About mid 2010s, more crypto monitoring solutions appeared. Around this period, the Financial Action Task Force (FATF) began adding cryptocurrencies to its AML recommendations. FATF’s Recommendation 15 was amended in 2018 to clarify that it applies to virtual assets and virtual asset service providers (VASPs). A year later, FATF clarified its requirements to explain how the regulations pertain to virtual assets and VASPs, including customer due diligence (CDD).
Around the end of the 2010s, compliance solutions offered integrated Know Your Customer (KYC)/Know Your Transaction (KYT) and AML services specifically designed for the crypto industry. By that time, it was clear that KYC only was not enough.
The rise in popularity of DeFi intensified the complexity of AML compliance. To respond, analytic firms expanded their offerings. Updated tools could also analyze smart contracts and token transfers.
Incorporating artificial intelligence (AI) and machine learning (ML) into AML tools enhanced their effectiveness. They can detect complex patterns within large data sets, assess risk levels more accurately, and predict potential threats. AI can process and analyze data at a scale that is impossible for human teams, while ML learns from new data.
With technological and regulatory development, these solutions continue evolving to address the challenges the crypto industry presents.
A future written in collaboration, not conflict
What outcomes might we expect, considering the fundamentals of crypto, AML solutions, and their synergy? Let’s hypothesize about future trends:
- With FATF at the forefront of international AML regulations, we will likely see movement toward global standardization.
- Enhanced machine learning algorithms will make it easier for companies to comply with AML requirements without compromising user privacy.
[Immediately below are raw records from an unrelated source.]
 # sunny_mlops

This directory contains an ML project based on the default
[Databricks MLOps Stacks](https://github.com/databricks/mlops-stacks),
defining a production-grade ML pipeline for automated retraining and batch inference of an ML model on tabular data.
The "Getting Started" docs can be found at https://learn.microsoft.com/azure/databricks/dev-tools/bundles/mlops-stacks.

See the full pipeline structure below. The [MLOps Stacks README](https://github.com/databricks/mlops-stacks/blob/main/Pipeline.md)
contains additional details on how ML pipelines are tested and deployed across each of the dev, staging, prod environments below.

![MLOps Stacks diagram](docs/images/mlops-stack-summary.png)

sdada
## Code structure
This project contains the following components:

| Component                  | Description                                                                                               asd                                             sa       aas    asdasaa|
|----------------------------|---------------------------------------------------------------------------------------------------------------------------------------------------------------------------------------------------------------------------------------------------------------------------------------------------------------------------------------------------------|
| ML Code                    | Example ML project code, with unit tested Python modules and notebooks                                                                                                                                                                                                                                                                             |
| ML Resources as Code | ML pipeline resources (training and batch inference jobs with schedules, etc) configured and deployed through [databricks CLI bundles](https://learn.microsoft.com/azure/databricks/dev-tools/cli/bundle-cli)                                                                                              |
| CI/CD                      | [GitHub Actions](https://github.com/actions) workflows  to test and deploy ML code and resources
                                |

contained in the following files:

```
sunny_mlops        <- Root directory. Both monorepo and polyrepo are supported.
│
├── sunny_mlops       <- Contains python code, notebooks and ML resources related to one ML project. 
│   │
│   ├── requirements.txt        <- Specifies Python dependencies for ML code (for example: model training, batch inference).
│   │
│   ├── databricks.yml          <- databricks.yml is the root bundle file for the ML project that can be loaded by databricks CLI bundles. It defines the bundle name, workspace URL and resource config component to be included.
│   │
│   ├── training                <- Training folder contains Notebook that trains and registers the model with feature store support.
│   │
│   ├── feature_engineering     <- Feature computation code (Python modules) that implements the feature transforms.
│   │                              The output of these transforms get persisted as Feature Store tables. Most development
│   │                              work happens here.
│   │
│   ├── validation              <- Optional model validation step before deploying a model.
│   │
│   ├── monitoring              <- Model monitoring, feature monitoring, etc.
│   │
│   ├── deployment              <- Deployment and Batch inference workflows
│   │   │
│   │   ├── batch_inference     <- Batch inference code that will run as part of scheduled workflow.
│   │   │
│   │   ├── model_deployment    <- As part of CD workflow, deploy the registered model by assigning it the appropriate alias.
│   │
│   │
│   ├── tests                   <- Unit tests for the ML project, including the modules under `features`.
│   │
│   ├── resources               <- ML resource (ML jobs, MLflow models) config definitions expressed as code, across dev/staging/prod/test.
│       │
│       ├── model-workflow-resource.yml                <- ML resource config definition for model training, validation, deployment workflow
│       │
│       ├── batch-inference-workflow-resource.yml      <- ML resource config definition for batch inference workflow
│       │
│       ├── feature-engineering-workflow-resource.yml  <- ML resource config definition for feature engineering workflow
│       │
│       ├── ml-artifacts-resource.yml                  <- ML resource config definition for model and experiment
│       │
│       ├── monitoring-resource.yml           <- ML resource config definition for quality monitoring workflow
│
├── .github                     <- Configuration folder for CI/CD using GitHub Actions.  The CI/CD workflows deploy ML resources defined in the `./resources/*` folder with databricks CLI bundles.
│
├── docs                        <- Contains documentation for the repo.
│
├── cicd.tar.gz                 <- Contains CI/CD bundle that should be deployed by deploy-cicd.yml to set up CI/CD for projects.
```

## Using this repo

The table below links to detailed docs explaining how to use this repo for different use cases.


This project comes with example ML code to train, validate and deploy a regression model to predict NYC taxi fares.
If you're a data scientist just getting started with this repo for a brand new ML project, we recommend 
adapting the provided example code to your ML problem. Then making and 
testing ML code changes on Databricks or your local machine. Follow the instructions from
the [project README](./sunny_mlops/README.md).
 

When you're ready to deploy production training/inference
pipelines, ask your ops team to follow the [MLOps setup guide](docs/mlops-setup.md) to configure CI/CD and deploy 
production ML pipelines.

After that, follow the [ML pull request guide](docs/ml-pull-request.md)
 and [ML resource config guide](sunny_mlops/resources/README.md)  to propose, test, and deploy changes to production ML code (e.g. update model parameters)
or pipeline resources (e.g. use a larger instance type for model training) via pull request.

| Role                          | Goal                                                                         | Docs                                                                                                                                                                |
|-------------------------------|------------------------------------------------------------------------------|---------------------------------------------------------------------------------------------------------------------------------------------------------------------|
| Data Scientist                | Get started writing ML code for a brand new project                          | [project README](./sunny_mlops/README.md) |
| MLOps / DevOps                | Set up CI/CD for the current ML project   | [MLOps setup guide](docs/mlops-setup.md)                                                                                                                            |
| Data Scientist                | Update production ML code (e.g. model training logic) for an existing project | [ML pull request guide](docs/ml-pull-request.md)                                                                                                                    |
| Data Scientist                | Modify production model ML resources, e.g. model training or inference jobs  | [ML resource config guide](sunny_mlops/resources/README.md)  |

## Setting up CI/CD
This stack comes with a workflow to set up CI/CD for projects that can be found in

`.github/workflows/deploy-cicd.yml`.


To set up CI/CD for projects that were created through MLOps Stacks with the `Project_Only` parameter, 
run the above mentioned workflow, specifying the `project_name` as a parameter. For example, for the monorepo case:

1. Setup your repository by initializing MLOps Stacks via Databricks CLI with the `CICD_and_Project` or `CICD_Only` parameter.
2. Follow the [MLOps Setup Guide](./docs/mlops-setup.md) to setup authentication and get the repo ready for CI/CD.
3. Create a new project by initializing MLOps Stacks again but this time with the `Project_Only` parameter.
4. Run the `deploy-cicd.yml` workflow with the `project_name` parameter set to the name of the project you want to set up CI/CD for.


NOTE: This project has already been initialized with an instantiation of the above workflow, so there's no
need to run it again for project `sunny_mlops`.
- Concepts like decentralized identifiers will be advancing, potentially revolutionizing KYC processes by giving more control to the users.
- Zero-knowledge proofs will become more popular, offering a way to prove information without revealing the data itself. This protocol allows one party to prove to another party that some information is true, without disclosing specific details of this information. For example, it enables you to prove someone you know the password to an account, while not telling the password itself. This could be a game-changer in aligning privacy concerns with AML compliance.
- A continuous collaboration of policymakers, crypto businesses, and financial experts will aid in developing a mutually beneficial compliance landscape. The work on the matter has commenced. For example, the synergy of different market participants helped create MiCA (the Markets in Crypto Assets) regulation to establish a standardized set of regulations within the European Union.
The essence lies not in an irreconcilable difference between Bitcoin and AML but in the challenges and opportunities of aligning them. In the future, both technological innovation and regulatory agility will play key roles—not only coexist but thrive together.